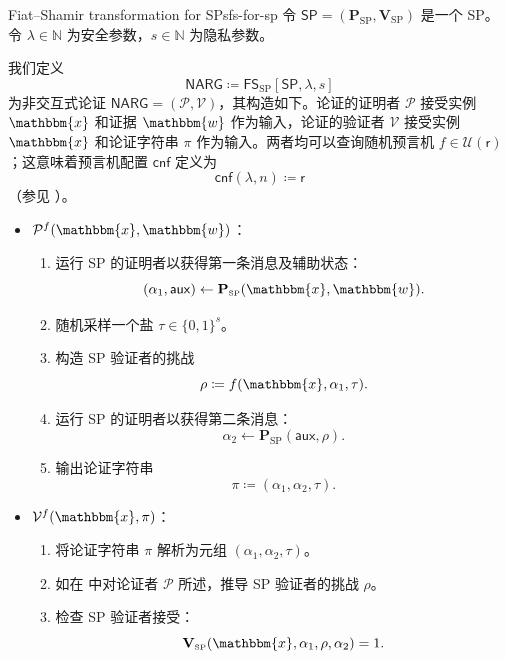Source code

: \documentclass[american,singlepageview]{snargs-book-zh}
\newcommand{\Bits}{\{0,1\}}
\newcommand{\DefineEqual}{\coloneqq}
\newcommand{\AuxiliaryState}{\mathsf{aux}}
\newcommand{\Naturals}{\mathbb{N}}
\newcommand{\Instance}{\mathbbm{x}}
\newcommand{\Witness}{\mathbbm{w}}
\newcommand{\InstanceSize}{n}
\newcommand{\ProtoProver}{P}
\newcommand{\ProtoVerifier}{V}
\newcommand{\ProtoSalt}{\tau}
\newcommand{\ProtoRandomnessComplexity}{\mathsf{r}}
\newcommand{\SPSymbol}{\mathsf{SP}}
\newcommand{\SPSubscript}{\scriptscriptstyle\mathrm{SP}}
\newcommand{\SPFormat}[1]{\mathbf{#1}}
\newcommand{\SPProver}{\SPFormat{\ProtoProver}_{\SPSubscript}}
\newcommand{\SPVerifier}{\SPFormat{\ProtoVerifier}_{\SPSubscript}}
\newcommand{\SPSystem}{(\SPProver,\SPVerifier)}
\newcommand{\SPCommitment}{\alpha_{1}}
\newcommand{\SPChallenge}{\rho}
\newcommand{\SPResponse}{\alpha_{2}}
\newcommand{\SPRandomnessComplexity}{\ProtoRandomnessComplexity}
\newcommand{\NARGSymbol}{\mathsf{NARG}}
\newcommand{\ARGFormat}[1]{\mathcal{#1}}
\newcommand{\ARGOracles}{\mathsf{cnf}}
\newcommand{\ARGProver}{\ARGFormat{\ProtoProver}}
\newcommand{\ARGVerifier}{\ARGFormat{\ProtoVerifier}}
\newcommand{\ARGSystem}{(\ARGProver,\ARGVerifier)}
\newcommand{\ARGString}{\pi}
\newcommand{\ROFunction}{f}
\newcommand{\RODistribution}[1]{\mathcal{U}(#1)}
\newcommand{\SecurityParameter}{\lambda}
\newcommand{\PrivacyParameter}{s}
\newcommand{\RandSaltString}{\ProtoSalt}
\newcommand{\RandSaltSize}{s}
\newcommand{\FormatTransName}[1]{\bm{\mathsf{#1}}}
\newcommand{\FSonSPSymbol}{\FormatTransName{FS}_{\SPSubscript}}
\newcommand{\FormatTransInputs}[3]{[#1,#2,#3]}
\newcommand{\FSonSPTransformation}[3]{\FSonSPSymbol\FormatTransInputs{#1}{#2}{#3}}
\newcommand{\FSonSPText}{Fiat--Shamir transformation for SPs\xspace}
\newcommand{\SPFSARGString}{(\SPCommitment,\SPResponse,\RandSaltString)}
\begin{document}
\begin{ImportantConstruction}{\FSonSPText}{fs-for-sp}
令 $\SPSymbol=\SPSystem$ 是一个 SP。令 $\SecurityParameter \in \Naturals$ 为安全参数，$\PrivacyParameter \in \Naturals$ 为隐私参数。

我们定义
\[
  \NARGSymbol \DefineEqual \FSonSPTransformation{\SPSymbol}{\SecurityParameter}{\PrivacyParameter}
\]
为非交互式论证 $\NARGSymbol=\ARGSystem$，其构造如下。论证的证明者 $\ARGProver$ 接受实例 $\Instance$ 和证据 $\Witness$ 作为输入，论证的验证者 $\ARGVerifier$ 接受实例 $\Instance$ 和论证字符串 $\ARGString$ 作为输入。两者均可以查询随机预言机 $\ROFunction \in \RODistribution{\SPRandomnessComplexity}$；这意味着预言机配置 $\ARGOracles$ 定义为
\[
  \ARGOracles(\SecurityParameter,\InstanceSize) \DefineEqual \SPRandomnessComplexity
\]
（参见 ）。
\begin{itemize}
  \item $\ARGProver^{\ROFunction}(\Instance,\Witness)$：
  \begin{enumerate}[nolistsep]
    \item 运行 SP 的证明者以获得第一条消息及辅助状态：
      \[
        (\SPCommitment,\AuxiliaryState) \gets \SPProver(\Instance,\Witness).
      \]
    \item 随机采样一个盐 $\RandSaltString \in \Bits^{\RandSaltSize}$。
    \item\label{step:fs-for-sigma-protocol-challenge-derivation}
      构造 SP 验证者的挑战
      \[
        \SPChallenge \DefineEqual \ROFunction(\Instance,\SPCommitment,\RandSaltString).
      \]
    \item 运行 SP 的证明者以获得第二条消息：
      \[
        \SPResponse \gets \SPProver(\AuxiliaryState,\SPChallenge).
      \]
    \item 输出论证字符串
      \[
        \ARGString \DefineEqual \SPFSARGString.
      \]
  \end{enumerate}
  \item $\ARGVerifier^{\ROFunction}(\Instance,\ARGString)$：
  \begin{enumerate}[nolistsep]
    \item 将论证字符串 $\ARGString$ 解析为元组 $\SPFSARGString$。
    \item 如在  中对论证者 $\ARGProver$ 所述，推导 SP 验证者的挑战 $\SPChallenge$。
    \item 检查 SP 验证者接受：
      \[
        \SPVerifier(\Instance,\SPCommitment,\SPChallenge,\SPResponse)=1.
      \]
  \end{enumerate}
\end{itemize}
\end{ImportantConstruction}
\end{document}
* * *
▶ _What needs to be done_
A single figure, please: the number of lines in the data that hold the string "FormatTransInputs".

▶ _Written reply_
2